Segment Start: Source data

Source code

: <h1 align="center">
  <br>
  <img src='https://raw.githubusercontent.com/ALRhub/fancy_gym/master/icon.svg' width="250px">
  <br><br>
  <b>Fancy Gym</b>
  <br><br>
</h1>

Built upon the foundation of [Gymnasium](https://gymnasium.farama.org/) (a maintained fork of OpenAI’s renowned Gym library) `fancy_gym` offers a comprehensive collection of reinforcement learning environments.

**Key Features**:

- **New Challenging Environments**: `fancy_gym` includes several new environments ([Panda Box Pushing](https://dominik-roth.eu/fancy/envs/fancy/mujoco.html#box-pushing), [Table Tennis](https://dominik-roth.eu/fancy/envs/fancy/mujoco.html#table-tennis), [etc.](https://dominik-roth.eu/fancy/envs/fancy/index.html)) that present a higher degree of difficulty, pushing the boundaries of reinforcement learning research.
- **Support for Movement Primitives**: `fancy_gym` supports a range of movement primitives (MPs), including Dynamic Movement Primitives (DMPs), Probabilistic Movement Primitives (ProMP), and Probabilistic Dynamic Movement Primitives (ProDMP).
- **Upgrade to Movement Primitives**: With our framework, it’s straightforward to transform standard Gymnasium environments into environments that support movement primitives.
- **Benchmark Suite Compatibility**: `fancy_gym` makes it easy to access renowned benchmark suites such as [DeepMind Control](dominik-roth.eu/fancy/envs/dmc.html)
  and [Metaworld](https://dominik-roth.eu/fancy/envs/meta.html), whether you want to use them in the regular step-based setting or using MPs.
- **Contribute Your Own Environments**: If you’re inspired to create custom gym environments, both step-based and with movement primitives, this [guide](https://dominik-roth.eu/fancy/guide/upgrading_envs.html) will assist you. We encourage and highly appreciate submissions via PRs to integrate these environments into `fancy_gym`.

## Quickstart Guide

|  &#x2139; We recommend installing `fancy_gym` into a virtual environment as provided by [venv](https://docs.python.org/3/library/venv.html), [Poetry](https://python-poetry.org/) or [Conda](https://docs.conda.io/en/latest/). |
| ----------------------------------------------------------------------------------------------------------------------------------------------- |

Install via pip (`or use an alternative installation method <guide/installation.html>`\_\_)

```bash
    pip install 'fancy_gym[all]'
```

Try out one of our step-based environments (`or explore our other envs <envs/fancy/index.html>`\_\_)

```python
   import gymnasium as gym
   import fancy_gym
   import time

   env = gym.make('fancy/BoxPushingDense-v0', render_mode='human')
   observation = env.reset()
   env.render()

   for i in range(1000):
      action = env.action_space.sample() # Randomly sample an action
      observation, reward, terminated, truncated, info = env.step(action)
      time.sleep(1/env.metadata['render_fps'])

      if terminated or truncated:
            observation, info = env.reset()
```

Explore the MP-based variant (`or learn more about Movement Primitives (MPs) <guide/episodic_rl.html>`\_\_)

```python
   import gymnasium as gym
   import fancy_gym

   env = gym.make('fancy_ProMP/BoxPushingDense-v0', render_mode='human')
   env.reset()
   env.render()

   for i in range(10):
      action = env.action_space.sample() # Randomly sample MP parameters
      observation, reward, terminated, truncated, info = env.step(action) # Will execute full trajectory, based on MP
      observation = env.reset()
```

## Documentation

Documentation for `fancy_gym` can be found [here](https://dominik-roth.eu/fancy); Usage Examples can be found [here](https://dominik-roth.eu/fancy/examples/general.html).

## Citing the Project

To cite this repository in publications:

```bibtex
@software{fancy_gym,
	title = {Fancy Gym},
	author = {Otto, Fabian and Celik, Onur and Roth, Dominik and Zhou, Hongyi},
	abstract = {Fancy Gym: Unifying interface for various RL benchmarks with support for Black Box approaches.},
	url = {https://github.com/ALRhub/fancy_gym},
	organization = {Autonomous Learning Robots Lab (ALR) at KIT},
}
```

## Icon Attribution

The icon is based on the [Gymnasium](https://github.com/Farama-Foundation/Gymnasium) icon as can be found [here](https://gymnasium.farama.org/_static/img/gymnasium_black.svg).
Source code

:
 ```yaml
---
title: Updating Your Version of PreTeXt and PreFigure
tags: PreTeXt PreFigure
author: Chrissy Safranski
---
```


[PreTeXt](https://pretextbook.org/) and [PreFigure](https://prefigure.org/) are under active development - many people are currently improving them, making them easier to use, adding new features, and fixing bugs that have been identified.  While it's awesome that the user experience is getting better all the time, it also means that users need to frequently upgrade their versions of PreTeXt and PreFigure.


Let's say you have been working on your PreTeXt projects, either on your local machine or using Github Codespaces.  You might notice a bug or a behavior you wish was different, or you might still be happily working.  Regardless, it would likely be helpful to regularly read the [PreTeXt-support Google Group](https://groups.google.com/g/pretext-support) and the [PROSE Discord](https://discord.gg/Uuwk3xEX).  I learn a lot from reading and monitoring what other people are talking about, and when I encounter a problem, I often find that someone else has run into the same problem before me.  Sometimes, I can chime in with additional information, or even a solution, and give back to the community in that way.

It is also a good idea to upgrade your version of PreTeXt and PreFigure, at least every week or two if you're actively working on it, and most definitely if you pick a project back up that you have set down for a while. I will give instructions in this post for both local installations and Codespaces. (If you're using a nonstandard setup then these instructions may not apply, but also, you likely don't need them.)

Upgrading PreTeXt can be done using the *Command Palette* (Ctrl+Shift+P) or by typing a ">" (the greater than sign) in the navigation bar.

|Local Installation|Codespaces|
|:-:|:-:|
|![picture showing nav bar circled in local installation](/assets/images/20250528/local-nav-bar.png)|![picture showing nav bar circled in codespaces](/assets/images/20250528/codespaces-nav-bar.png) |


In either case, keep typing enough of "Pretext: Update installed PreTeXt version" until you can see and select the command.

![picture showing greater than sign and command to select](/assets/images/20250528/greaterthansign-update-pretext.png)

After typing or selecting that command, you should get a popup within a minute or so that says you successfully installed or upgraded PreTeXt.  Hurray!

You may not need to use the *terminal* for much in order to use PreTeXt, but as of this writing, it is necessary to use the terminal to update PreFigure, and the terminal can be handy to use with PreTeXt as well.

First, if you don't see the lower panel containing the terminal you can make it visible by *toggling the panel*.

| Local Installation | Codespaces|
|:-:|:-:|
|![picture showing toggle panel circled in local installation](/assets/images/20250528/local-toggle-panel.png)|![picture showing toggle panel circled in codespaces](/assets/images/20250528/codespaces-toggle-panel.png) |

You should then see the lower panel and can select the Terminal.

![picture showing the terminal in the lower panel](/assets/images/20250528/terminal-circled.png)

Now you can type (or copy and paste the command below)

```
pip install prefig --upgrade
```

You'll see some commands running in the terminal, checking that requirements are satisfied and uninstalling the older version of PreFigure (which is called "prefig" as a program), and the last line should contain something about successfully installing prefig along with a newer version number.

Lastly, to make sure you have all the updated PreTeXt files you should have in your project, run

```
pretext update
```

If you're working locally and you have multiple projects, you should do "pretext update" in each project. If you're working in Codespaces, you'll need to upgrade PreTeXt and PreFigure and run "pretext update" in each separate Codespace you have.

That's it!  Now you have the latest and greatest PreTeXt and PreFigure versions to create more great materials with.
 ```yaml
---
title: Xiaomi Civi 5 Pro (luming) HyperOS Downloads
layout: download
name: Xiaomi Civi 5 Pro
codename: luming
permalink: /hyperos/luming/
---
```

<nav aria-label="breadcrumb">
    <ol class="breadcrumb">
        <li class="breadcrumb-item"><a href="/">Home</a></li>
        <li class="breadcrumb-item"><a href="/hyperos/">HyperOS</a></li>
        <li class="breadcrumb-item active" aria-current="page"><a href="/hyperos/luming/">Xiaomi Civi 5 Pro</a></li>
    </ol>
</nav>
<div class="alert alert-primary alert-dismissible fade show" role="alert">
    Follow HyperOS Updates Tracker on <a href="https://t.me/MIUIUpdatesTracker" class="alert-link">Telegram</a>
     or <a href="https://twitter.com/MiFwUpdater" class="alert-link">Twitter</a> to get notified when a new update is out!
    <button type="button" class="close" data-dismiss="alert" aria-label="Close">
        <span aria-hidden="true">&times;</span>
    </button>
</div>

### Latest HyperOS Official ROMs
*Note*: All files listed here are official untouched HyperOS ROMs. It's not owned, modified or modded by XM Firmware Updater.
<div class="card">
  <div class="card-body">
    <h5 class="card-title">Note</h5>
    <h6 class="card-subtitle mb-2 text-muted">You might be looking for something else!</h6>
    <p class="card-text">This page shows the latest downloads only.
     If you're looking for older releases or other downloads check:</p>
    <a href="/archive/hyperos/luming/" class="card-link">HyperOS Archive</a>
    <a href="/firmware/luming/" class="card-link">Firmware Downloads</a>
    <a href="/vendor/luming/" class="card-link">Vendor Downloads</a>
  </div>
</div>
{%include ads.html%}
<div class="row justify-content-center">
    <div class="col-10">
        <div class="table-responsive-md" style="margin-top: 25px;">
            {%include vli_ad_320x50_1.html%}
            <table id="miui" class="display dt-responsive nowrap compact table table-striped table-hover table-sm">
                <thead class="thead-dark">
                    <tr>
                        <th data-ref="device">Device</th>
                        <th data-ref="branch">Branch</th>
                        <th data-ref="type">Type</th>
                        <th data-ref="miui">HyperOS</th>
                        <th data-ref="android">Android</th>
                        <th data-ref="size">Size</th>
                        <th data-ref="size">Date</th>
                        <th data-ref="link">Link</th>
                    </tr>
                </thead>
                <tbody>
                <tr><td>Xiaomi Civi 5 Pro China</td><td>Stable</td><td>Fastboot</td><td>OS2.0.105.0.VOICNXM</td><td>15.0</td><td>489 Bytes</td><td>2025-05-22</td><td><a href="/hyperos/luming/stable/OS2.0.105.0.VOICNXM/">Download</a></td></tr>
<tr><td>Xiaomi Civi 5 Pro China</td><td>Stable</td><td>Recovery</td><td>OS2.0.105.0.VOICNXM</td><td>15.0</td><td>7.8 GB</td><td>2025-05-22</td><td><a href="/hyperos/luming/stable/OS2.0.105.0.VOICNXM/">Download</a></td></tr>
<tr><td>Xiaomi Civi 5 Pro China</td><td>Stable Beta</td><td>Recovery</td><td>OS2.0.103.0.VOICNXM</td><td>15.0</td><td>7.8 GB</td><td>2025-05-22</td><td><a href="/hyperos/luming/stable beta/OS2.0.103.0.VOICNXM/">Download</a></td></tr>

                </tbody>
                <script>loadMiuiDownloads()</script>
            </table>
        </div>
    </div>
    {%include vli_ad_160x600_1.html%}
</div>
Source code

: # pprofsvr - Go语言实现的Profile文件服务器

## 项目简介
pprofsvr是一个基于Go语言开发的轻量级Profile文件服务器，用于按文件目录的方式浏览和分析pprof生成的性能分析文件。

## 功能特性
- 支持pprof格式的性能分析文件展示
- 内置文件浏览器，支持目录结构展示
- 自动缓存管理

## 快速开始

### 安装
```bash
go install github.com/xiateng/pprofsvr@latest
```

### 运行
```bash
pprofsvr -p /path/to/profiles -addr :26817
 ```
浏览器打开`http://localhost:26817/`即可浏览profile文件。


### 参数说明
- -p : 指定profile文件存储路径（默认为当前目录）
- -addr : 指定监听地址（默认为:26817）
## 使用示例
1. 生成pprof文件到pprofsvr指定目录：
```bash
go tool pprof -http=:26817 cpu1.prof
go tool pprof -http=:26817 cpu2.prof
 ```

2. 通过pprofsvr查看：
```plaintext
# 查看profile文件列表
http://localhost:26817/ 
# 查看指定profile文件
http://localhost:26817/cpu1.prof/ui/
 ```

Segment End: Source data

Task to complete: Which lines in the records above hold the string "Firmware"? Copy each of them.

Task output:
*Note*: All files listed here are official untouched HyperOS ROMs. It's not owned, modified or modded by XM Firmware Updater.
    <a href="/firmware/luming/" class="card-link">Firmware Downloads</a>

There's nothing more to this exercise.